• **PROBLEM**
Copy every line of the data in which the word "Reading" occurs.

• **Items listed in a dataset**
_ _ _ _
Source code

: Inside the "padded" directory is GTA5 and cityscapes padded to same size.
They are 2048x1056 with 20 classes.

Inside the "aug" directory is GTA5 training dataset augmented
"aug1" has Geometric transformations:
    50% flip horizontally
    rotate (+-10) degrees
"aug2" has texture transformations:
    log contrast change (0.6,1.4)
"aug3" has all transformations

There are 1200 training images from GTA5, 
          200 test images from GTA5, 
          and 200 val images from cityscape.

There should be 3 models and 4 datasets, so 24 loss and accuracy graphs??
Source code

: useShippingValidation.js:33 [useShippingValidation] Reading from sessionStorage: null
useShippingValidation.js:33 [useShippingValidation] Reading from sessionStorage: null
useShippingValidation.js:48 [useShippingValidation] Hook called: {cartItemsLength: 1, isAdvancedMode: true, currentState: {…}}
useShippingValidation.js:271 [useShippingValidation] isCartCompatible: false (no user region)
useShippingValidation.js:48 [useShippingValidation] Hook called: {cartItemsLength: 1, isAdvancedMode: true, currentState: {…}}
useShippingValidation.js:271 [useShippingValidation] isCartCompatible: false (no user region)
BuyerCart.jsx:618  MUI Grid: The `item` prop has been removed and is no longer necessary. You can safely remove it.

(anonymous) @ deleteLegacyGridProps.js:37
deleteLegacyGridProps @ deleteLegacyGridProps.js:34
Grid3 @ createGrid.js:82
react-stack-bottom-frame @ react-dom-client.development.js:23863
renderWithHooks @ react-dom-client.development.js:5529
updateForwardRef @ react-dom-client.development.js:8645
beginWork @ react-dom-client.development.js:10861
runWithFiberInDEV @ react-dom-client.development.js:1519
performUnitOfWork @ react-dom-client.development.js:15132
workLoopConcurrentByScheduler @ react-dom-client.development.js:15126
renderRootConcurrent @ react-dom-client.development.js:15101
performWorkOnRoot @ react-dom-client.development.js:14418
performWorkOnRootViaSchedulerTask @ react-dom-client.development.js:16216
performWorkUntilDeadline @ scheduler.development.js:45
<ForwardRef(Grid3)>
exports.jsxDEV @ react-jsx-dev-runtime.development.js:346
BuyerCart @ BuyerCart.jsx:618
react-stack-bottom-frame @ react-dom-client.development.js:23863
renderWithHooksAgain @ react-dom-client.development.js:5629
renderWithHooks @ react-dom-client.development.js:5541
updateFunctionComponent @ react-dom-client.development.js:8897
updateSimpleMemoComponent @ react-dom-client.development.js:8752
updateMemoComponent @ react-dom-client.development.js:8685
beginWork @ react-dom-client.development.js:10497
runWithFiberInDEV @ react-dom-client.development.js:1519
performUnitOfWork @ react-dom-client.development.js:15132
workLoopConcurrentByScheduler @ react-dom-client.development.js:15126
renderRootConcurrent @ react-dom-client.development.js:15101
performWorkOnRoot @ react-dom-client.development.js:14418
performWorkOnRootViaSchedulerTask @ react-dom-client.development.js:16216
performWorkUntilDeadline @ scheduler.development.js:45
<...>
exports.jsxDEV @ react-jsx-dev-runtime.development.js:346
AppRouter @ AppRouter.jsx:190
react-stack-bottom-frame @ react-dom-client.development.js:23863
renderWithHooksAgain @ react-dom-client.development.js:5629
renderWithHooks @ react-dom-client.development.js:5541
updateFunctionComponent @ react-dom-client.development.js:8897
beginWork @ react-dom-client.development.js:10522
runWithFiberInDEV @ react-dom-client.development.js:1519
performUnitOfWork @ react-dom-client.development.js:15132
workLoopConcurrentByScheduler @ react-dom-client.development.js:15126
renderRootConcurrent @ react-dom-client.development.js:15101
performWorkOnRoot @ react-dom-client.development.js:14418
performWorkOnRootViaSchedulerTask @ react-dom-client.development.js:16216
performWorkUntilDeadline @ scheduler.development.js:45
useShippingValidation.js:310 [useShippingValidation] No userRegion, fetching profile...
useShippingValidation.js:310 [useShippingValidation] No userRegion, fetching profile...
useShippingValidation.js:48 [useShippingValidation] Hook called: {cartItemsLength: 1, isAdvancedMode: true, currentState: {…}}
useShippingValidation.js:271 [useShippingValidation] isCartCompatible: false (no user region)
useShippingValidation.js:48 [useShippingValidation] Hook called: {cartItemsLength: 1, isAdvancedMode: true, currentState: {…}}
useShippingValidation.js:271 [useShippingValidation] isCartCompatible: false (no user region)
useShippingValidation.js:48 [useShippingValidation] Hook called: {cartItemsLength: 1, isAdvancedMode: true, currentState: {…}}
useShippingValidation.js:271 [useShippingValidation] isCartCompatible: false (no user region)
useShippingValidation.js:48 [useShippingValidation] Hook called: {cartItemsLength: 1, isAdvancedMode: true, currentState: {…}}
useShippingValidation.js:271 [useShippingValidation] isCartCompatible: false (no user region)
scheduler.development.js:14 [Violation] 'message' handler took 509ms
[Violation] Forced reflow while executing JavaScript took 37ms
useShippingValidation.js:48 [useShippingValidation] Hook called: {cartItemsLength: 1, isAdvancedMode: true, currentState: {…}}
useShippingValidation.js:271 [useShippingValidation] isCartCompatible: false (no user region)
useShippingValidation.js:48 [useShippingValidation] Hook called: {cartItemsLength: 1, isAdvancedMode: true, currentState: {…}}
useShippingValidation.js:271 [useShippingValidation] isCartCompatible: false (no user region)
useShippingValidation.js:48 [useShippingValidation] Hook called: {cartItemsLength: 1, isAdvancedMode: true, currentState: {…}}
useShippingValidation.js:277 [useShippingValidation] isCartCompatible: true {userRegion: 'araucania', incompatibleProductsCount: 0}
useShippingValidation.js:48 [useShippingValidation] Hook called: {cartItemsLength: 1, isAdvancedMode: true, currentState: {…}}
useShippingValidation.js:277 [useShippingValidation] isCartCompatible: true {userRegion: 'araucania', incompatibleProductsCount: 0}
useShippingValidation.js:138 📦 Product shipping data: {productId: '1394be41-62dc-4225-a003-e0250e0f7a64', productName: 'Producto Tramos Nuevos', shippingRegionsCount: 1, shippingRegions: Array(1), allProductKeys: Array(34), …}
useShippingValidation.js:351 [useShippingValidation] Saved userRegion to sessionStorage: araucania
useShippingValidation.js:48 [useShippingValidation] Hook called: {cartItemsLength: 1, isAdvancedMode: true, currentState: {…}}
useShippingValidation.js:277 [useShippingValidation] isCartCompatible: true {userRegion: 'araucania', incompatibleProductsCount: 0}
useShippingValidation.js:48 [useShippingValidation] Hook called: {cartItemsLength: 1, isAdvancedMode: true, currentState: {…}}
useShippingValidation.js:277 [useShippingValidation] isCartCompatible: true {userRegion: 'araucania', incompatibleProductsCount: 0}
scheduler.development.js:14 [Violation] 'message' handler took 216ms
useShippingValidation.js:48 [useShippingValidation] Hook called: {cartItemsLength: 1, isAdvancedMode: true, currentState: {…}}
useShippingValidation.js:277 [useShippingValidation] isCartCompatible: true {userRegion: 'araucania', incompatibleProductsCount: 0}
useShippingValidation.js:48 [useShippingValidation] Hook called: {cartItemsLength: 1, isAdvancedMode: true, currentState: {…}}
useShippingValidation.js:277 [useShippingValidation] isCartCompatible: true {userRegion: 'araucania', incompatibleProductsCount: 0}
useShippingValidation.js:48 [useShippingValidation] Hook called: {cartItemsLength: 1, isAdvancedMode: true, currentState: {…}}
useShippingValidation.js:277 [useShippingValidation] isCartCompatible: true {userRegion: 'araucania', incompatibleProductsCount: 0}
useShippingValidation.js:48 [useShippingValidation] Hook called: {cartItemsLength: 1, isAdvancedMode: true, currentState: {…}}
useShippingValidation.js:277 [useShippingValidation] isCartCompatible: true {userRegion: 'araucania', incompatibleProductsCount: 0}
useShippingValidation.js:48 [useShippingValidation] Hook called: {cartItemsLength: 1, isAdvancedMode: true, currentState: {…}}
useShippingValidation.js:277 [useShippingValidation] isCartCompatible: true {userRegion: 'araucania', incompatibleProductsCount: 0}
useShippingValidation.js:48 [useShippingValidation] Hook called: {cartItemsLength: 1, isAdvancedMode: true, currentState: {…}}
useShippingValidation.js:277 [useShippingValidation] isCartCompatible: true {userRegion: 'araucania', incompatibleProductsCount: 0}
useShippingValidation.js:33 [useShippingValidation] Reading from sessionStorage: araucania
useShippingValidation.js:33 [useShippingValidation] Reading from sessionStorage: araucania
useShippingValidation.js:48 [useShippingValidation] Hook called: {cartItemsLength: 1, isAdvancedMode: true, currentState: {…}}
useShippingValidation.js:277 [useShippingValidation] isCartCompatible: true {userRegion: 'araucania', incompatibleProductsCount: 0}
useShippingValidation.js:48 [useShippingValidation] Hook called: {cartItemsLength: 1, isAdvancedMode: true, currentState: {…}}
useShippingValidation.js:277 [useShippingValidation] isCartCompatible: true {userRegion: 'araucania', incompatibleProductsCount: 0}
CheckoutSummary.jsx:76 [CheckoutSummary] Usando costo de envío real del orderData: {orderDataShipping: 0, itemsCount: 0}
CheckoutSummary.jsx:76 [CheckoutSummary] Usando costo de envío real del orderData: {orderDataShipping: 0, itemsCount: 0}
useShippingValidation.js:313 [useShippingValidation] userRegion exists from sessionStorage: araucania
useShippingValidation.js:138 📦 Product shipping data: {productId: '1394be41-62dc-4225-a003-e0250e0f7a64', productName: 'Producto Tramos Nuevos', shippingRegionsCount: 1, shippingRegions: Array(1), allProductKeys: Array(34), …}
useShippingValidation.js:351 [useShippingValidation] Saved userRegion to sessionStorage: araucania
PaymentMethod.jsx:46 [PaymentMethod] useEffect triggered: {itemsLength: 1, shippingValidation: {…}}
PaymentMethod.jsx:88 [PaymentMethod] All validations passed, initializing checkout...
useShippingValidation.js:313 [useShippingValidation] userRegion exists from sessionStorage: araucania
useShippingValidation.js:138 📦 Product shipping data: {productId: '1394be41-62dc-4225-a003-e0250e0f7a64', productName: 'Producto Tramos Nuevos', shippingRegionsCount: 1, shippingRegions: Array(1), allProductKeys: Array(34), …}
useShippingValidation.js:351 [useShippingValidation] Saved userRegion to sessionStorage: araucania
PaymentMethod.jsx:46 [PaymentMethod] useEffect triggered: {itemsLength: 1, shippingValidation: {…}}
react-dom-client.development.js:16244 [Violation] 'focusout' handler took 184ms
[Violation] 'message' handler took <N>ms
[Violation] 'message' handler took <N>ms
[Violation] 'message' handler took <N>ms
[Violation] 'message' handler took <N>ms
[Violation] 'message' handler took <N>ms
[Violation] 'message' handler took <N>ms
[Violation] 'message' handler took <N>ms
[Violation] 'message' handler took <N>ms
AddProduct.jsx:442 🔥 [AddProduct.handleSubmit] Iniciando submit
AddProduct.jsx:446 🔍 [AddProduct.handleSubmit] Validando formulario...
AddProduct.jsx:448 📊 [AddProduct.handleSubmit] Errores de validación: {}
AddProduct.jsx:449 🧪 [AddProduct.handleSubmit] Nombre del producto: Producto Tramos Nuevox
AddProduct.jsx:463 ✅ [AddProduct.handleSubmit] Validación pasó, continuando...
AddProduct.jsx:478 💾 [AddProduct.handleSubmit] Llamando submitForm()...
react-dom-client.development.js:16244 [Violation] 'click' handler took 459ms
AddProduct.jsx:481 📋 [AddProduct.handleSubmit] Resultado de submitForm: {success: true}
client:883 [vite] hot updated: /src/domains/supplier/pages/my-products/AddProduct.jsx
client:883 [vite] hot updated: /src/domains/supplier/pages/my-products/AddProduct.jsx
_ _ _ _
• **RESULT**
: useShippingValidation.js:33 [useShippingValidation] Reading from sessionStorage: null
useShippingValidation.js:33 [useShippingValidation] Reading from sessionStorage: null
useShippingValidation.js:33 [useShippingValidation] Reading from sessionStorage: araucania
useShippingValidation.js:33 [useShippingValidation] Reading from sessionStorage: araucania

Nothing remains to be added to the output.